La CAN est un événement sportif qui doit unir les Africains et fédérer et non semer la division entre peuples. Pour le président de la fédération camerounaise de football Samuel Eto’o, qui a réagi sur les incidents entre les deux peuples frères, il n’y a pas de choix à faire entre un africain et un autre. « Je ne vais jamais choisir entre un Africain ou un autre. Et vous savez d’où vient mon épouse. Donc je me sens gêné parce que je vois cette Afrique qui se divise pour une histoire qui ne devrait pas être. Une fausse histoire et je demande aux uns et aux autres de se retenir… Et j’espère que le calme reviendra parce que le Cameroun et la Côte d’ivoire c’est une histoire de mariage »,
l’histoire nous apprend qu’avant les indépendances intervenues en 1960, Les nationalistes de ces deux pays frère engagés dans la lutte contre la colonisation avait la même vision face au colonisateur français, à travers le Rassemblement démocratique africain (RDA) –une fédération de partis politiques africains fondée en 1946 par l’ivoirien et père de l’indépendance ivoirienne Félix Houphouët-Boigny, et dont a fait partie l’Union des populations du Cameroun (UPC), le premier parti nationaliste camerounais conduit par le charismatique Ruben Um Nyobe.

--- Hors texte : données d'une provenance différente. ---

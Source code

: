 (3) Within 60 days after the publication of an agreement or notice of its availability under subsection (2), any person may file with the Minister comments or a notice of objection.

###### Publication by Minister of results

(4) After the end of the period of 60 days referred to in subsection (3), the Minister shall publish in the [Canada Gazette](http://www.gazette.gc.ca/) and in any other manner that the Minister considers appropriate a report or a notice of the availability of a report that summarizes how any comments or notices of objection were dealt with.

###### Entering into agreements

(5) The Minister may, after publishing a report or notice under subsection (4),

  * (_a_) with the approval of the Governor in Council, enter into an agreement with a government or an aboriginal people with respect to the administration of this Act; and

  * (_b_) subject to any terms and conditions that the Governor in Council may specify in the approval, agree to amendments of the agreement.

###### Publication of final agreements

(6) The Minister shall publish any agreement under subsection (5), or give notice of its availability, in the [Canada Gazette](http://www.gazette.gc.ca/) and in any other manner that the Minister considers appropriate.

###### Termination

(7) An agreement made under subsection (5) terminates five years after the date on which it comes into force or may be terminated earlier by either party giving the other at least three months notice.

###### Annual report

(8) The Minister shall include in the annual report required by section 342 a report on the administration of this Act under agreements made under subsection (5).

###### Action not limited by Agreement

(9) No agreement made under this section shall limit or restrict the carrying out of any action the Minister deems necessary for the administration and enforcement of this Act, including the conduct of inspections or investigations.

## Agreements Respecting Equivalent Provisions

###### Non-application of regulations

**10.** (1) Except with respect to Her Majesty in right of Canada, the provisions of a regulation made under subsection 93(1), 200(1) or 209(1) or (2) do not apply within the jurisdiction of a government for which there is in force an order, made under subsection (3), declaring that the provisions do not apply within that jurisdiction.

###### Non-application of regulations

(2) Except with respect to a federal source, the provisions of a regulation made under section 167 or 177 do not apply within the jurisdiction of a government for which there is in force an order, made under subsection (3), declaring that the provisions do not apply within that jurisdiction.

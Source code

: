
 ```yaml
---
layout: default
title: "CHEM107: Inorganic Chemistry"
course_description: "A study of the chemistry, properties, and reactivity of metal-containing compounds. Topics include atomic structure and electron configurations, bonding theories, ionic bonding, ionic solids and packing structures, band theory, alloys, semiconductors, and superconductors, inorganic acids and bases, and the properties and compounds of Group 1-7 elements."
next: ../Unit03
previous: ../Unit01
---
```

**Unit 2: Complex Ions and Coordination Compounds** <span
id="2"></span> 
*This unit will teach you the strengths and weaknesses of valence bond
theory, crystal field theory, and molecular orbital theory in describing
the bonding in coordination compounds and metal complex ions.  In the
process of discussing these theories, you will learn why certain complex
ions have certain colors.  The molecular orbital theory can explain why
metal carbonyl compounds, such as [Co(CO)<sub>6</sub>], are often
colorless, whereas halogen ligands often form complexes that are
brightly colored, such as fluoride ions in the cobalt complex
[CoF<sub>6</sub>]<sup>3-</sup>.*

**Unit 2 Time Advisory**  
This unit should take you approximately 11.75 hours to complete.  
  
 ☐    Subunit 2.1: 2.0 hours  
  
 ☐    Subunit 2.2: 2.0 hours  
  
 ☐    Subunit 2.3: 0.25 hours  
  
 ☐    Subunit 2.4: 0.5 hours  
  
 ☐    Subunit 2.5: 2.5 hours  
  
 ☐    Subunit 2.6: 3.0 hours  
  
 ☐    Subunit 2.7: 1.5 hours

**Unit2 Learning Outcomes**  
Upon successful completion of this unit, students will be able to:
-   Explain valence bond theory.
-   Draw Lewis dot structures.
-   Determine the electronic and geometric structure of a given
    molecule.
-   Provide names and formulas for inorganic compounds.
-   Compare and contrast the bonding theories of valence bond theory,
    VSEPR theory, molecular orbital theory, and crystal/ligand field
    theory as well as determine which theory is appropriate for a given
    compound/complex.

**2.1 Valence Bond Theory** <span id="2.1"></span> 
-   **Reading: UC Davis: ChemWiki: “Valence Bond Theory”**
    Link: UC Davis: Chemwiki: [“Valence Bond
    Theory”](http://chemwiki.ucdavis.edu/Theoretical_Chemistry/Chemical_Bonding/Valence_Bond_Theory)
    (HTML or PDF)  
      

Un autre fait qui illustre l’amour entre ces deux pays, la crise post électorale en côte d’ivoire. Le quotidien des camerounais était rythmé par cette crise. Des comités de soutien à l’ancien chef d’État ivoirien s’étaient créés ; des conducteurs de taxi-moto avaient organisé une manifestation vite dispersée en soutien à Laurent Gbagbo, dans la ville de Douala. Certes il existe des rivalités entre les deux nations, mais cela ne peut en aucun cas occulté les liens d’amitiés entre les deux pays frères.